Before we take a close look at some of the proposals which will be on the table for Liberal delegates at next week’s convention, it’s time for a little disclosure. I’ve actually had the pleasure of attending an LPC policy convention in Ottawa in the past, when I was a member of the Liberal’s Willowdale riding association, back when Jim Peterson held that riding, and was Minister of International Trade. The LPC was riding high back then, and it was certainly interesting to be an observer in the trenches at the height of the Chretien-Martin war within the Party. I had a great time at the convention. It was only after leaving Willowdale and relocating to Sudbury that my association with the LPC came to an end, after an incredibly dismaying meeting with the local Liberal riding organization which pretty much told me point-blank, “We don’t want your help, but we do want your money.”
It was only after Elizabeth May won the leadership of the Green Party that I joined the Sudbury Greens. What led me to both join and stay with the Green Party for the past 5 years now has been the Green Party’s bold articulation of policy in a document known as Vision Green, which is based on policy approved by grassroots Party members. I write about this not to promote the Green Party, but because I’ll be coming back to the concept of member-approved policy in a little bit.
So, despite being Chief Executive Officer of the Sudbury Federal Green Party Association, I guess it’s fair to say that I still have a soft spot in my heart for the Liberal Party of Canada. My Doctor says that there’s nothing that she can do about it, and hopefully it’ll go away with changes to my diet and exercise.
The Green Party of Canada, of course, has drawn supporters from all other parties, so you needn’t be so very surprised that I was once involved with another political party. Here in Sudbury, I know of Greens who once belonged to the NDP and the Progressive Conservatives. It’s not unusual for people to take a close and critical look at the organizations to which they belong, and to assess whether or not they can continue to support those organizations, especially when an organization appears to be heading in a direction which might conflict with one’s personal values. In politics, however, those in the public eye are too often vilified for having the audacity to “change their minds” about a particular issue, or to be critical of their own parties. And that’s one of the reasons why, in my opinion, Canadian politics has found itself in the sad state that it’s in today.
And clearly that’s one of the reasons that I continue to remain involved with the Green Party. Admittedly, this is my own opinion, but I have been one of my Party’s biggest critics over the past several years, with regards to the direction which the membership has taken on a number of policy initiatives, and, at times, with the actions of Party Leader Elizabeth May. I can tell you, however, from personal experience that I have never been chastised by anybody in the Party’s administrative apparatus or governing Council, or by May herself (which might simply be reflective of the level of importance that staff and decision-makers within the Party ascribe to my rants). And that’s because the Green Party really is unlike any other political party. We tolerate and encourage discussion, and dissenting points of view are respected. Goodness knows if you put three Greens in a room, you’ll end up with 6 or more different ideas about any specific issue! Yet, somehow we manage to make it work through a consensus-driven approach to decision-making.
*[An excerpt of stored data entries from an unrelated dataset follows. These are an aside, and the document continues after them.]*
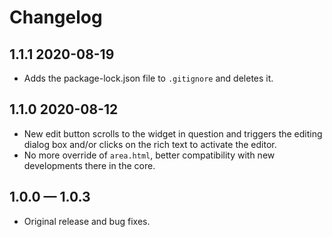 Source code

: # Changelog

## 1.1.1 2020-08-19
* Adds the package-lock.json file to `.gitignore` and deletes it.

## 1.1.0 2020-08-12

* New edit button scrolls to the widget in question and triggers the editing dialog box and/or clicks on the rich text to activate the editor.
* No more override of `area.html`, better compatibility with new developments there in the core.


## 1.0.0 — 1.0.3

* Original release and bug fixes.
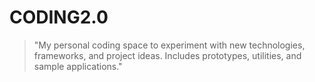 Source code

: # CODING2.0
> "My personal coding space to experiment with new technologies, frameworks, and project ideas. Includes prototypes, utilities, and sample applications."
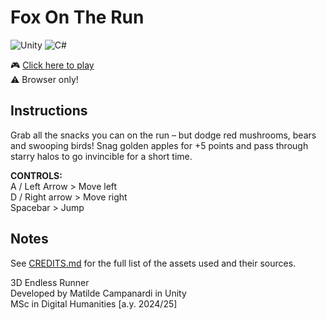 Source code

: # Fox On The Run

![Unity](https://img.shields.io/badge/Unity-6000.0.51f1-black?logo=unity)
![C#](https://img.shields.io/badge/C%23-239120?logo=c-sharp&logoColor=white)

🎮 [Click here to play](https://matildecmp.itch.io/fox-on-the-run) </br>
⚠️ Browser only!

## Instructions

Grab all the snacks you can on the run – but dodge red mushrooms, bears and swooping birds! Snag golden apples for +5 points and pass through starry halos to go invincible for a short time.

<b>CONTROLS:</b> </br>
A / Left Arrow > Move left </br>
D / Right arrow > Move right </br>
Spacebar > Jump

## Notes

See [CREDITS.md](CREDITS.md) for the full list of the assets used and their sources.

3D Endless Runner <br/>
Developed by Matilde Campanardi in Unity <br/>
MSc in Digital Humanities [a.y. 2024/25]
And the Liberal Party of Canada might soon find itself in a similar circumstance.
Primaries
First, let’s take a look at the most media-hyped resolution that the Liberals will be discussing, and that’s the idea of opening up nomination processes for the Party Leader to non-members. While joining the Liberal Party isn’t particularly cost-prohibitive for prospective members, it does come with the baggage of having to self-identify as a Liberal. Sorry, I just couldn’t resist.
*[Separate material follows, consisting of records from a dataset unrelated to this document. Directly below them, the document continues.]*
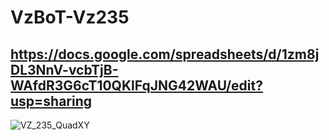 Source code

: # VzBoT-Vz235

## https://docs.google.com/spreadsheets/d/1zm8jDL3NnV-vcbTjB-WAfdR3G6cT10QKlFqJNG42WAU/edit?usp=sharing









![VZ_235_QuadXY](https://user-images.githubusercontent.com/93674339/156187512-b45556b6-765a-4367-a894-3cf041b70728.jpg)
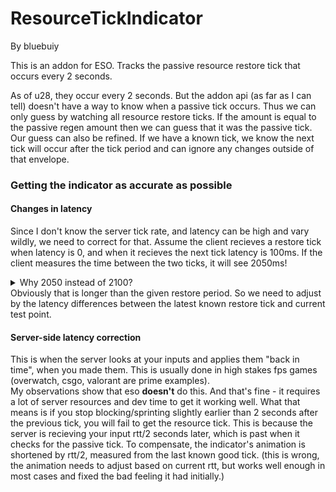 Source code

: # ResourceTickIndicator
By bluebuiy

This is an addon for ESO.
Tracks the passive resource restore tick that occurs every 2 seconds.

As of u28, they occur every 2 seconds. But the addon api (as far as I can tell) doesn't have a way to know when a passive tick occurs.  Thus we can only guess by watching all resource restore ticks.  If the amount is equal to the passive regen amount then we can guess that it was the passive tick.  Our guess can also be refined.  If we have a known tick, we know the next tick will occur after the tick period and can ignore any changes outside of that envelope.

### Getting the indicator as accurate as possible

#### Changes in latency
Since I don't know the server tick rate, and latency can be high and vary wildly, we need to correct for that. Assume the client recieves a restore tick when latency is 0, and when it recieves the next tick latency is 100ms.  If the client measures the time between the two ticks, it will see 2050ms! 
<details>
<summary>Why 2050 instead of 2100?</summary>Assume one-way trip time both ways is half the round trip time aka latency aka ping.  Since the server is telling us what happens data only flows one way, and we don't "care" about the time to send data from client to server. But it's impossible to measure one way trip time, so we can only guess that it's half the rtt.  That does add a bit of a wrinkle since we know that the one-way trip time will differ client-server vs server-client.  I deal with that by expanding the envelope a bit.  I think that's ok since it's likely the client doesn't get updates that often.

In this example, the math would be 0/2 + 100/2 = 50ms aditional time in the interval caused by changes to latency.
</details>
Obviously that is longer than the given restore period.  So we need to adjust by the latency differences between the latest known restore tick and current test point.

#### Server-side latency correction
This is when the server looks at your inputs and applies them "back in time", when you made them.  This is usually done in high stakes fps games (overwatch, csgo, valorant are prime examples).  
My observations show that eso **doesn't** do this. And that's fine - it requires a lot of server resources and dev time to get it working well.
What that means is if you stop blocking/sprinting slightly earlier than 2 seconds after the previous tick, you will fail to get the resource tick. This is because the server is recieving your input rtt/2 seconds later, which is past when it checks for the passive tick.  To compensate, the indicator's animation is shortened by rtt/2, measured from the last known good tick. (this is wrong, the animation needs to adjust based on current rtt, but works well enough in most cases and fixed the bad feeling it had initially.)


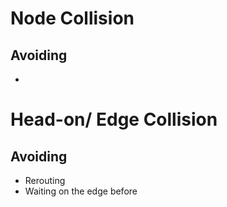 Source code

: # Node Collision

## Avoiding
- 

# Head-on/ Edge Collision

## Avoiding

- Rerouting
- Waiting on the edge before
Well, with the concept of Primaries, someone wouldn’t have to become a member in order to take part in decision-making. As I understand the concept, both LPC members and others would be able to cast their ballot for a leadership contender. Non-members would simply have to sign a pledge which affirms that they share “liberal” values, and that they are not members of another federal political party.
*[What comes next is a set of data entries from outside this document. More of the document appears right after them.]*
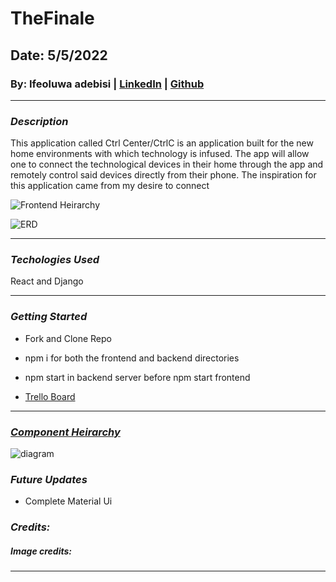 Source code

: # TheFinale

## Date: 5/5/2022

### By: Ifeoluwa adebisi | [LinkedIn](https://www.linkedin.com/in/ifeoluwa-adebisi-b6a9911b7/) | [Github](https://github.com/SEIfeoluwa)


***


### ***Description***

This application called Ctrl Center/CtrlC is an application built for the new home environments with which technology is infused. The app will allow one to connect the technological devices in their home through the app and remotely control said devices directly from their phone. The inspiration for this application came from my desire to connect 

![Frontend Heirarchy](https://s8.gifyu.com/images/Screenshot-from-2022-05-05-13-19-03.png)

![ERD](https://s8.gifyu.com/images/Screenshot-from-2022-05-05-13-21-32.png)

***

### ***Techologies Used***

React and Django

***

### ***Getting Started***
- Fork and Clone Repo

- npm i for both the frontend and backend directories

- npm start in backend server before npm start frontend

- [Trello Board](https://trello.com/b/qNAdTm3c/cc-timeline)

***
### [***Component Heirarchy***](https://drive.google.com/file/d/1m-EQDRjwmTLbI0Xdv99b72rAcIr4rLjE/view?ts=62588081)
![diagram](placeholder)


### ***Future Updates***
    
- Complete Material Ui

### ***Credits:***

##### Image credits:
***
This is somewhat similar to what we recently saw happen in Iowa earlier this week, when Iowans turned out to vote for a Republican presidential nominee of their choice. Most of those who participated in the selection were registered Republican voters, but many weren’t; they were either Democrats, members of other parties, or “Independents” (those not affiliated with any political party).
Liberals will need to come to terms with whether opening up their electoral process to non-members makes sense for the Party. There certainly would be trade-offs to consider. In the “pro-primary” column, one could certainly suggest that a primary would likely attract new blood (potential voters and supporters) to the Liberal Party, by involving people traditionally outside of the nomination process in Party decision-making. While most who cast a ballot probably wouldn’t stick around, the fact is that some will, and the Party will certainly benefit by increasing the size of their list of contacts to hit up for donations. Those points alone might be enough to sell the idea of primaries to a Party which is growing increasingly concerned about its number of members and the amount of cash which the Party has been raising.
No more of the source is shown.